■ INSTRUCTIONS TO FOLLOW ■
Verbatim, and with nothing else, reproduce the data below from its first line through the line containing "We claimed earlier".
(SUPPLIED ENTRIES begins)
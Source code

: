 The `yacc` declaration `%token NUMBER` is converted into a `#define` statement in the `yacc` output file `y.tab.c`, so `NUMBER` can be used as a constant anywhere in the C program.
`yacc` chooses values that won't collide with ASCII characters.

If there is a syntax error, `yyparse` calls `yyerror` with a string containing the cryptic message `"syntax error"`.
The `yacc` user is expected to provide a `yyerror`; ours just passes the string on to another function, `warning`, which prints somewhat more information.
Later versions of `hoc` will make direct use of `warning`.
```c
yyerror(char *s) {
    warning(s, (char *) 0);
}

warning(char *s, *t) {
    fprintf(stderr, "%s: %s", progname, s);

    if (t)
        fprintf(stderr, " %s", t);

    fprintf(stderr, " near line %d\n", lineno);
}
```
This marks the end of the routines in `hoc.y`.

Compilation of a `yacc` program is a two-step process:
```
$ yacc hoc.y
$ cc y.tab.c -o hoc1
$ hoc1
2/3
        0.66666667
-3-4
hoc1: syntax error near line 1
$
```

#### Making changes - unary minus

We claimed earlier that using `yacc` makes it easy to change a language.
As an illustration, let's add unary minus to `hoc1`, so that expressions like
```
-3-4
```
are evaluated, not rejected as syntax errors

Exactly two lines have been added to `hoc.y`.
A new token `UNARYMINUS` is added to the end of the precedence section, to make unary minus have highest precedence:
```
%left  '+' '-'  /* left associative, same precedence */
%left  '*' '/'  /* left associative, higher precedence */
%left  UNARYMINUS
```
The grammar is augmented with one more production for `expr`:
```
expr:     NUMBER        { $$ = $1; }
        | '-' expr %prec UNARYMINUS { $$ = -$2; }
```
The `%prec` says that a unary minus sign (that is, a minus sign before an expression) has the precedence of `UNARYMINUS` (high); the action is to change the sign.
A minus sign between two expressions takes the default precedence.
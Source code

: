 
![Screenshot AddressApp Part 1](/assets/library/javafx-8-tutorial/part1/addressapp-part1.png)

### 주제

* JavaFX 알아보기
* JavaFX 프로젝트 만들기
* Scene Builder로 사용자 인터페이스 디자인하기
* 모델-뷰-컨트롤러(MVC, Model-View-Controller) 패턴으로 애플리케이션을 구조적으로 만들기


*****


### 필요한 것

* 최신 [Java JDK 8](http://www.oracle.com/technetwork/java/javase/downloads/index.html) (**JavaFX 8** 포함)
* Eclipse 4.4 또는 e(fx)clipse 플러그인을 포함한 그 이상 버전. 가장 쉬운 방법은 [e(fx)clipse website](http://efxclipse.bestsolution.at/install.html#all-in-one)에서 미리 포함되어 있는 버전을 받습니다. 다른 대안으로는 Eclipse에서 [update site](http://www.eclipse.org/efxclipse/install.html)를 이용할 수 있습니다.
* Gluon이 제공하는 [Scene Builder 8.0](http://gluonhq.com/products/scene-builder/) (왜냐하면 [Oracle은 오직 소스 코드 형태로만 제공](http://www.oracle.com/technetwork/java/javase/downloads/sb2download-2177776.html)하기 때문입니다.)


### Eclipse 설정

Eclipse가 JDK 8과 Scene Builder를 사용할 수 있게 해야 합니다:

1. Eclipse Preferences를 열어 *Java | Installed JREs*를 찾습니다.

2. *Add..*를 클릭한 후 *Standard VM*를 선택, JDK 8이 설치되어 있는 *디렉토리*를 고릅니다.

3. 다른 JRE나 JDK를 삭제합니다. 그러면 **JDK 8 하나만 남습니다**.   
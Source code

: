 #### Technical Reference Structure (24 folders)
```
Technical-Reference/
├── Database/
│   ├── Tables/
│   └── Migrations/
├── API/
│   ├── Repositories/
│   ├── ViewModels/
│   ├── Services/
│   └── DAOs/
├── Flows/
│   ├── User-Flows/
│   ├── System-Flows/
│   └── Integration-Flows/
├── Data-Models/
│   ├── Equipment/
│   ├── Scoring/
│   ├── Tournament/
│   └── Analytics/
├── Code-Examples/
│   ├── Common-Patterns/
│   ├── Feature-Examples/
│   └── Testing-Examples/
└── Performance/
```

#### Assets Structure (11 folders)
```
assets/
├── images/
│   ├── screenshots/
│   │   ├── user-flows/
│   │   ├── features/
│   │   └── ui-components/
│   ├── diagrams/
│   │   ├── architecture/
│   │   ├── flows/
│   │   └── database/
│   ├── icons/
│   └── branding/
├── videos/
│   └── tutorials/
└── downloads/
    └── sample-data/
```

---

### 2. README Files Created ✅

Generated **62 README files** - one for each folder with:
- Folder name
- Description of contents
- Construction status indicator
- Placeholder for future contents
(SUPPLIED ENTRIES ends)
■ YOUR RESPONSE ■
Source code

: The `yacc` declaration `%token NUMBER` is converted into a `#define` statement in the `yacc` output file `y.tab.c`, so `NUMBER` can be used as a constant anywhere in the C program.
`yacc` chooses values that won't collide with ASCII characters.

If there is a syntax error, `yyparse` calls `yyerror` with a string containing the cryptic message `"syntax error"`.
The `yacc` user is expected to provide a `yyerror`; ours just passes the string on to another function, `warning`, which prints somewhat more information.
Later versions of `hoc` will make direct use of `warning`.
```c
yyerror(char *s) {
    warning(s, (char *) 0);
}

warning(char *s, *t) {
    fprintf(stderr, "%s: %s", progname, s);

    if (t)
        fprintf(stderr, " %s", t);

    fprintf(stderr, " near line %d\n", lineno);
}
```
This marks the end of the routines in `hoc.y`.

Compilation of a `yacc` program is a two-step process:
```
$ yacc hoc.y
$ cc y.tab.c -o hoc1
$ hoc1
2/3
        0.66666667
-3-4
hoc1: syntax error near line 1
$
```

#### Making changes - unary minus

We claimed earlier that using `yacc` makes it easy to change a language.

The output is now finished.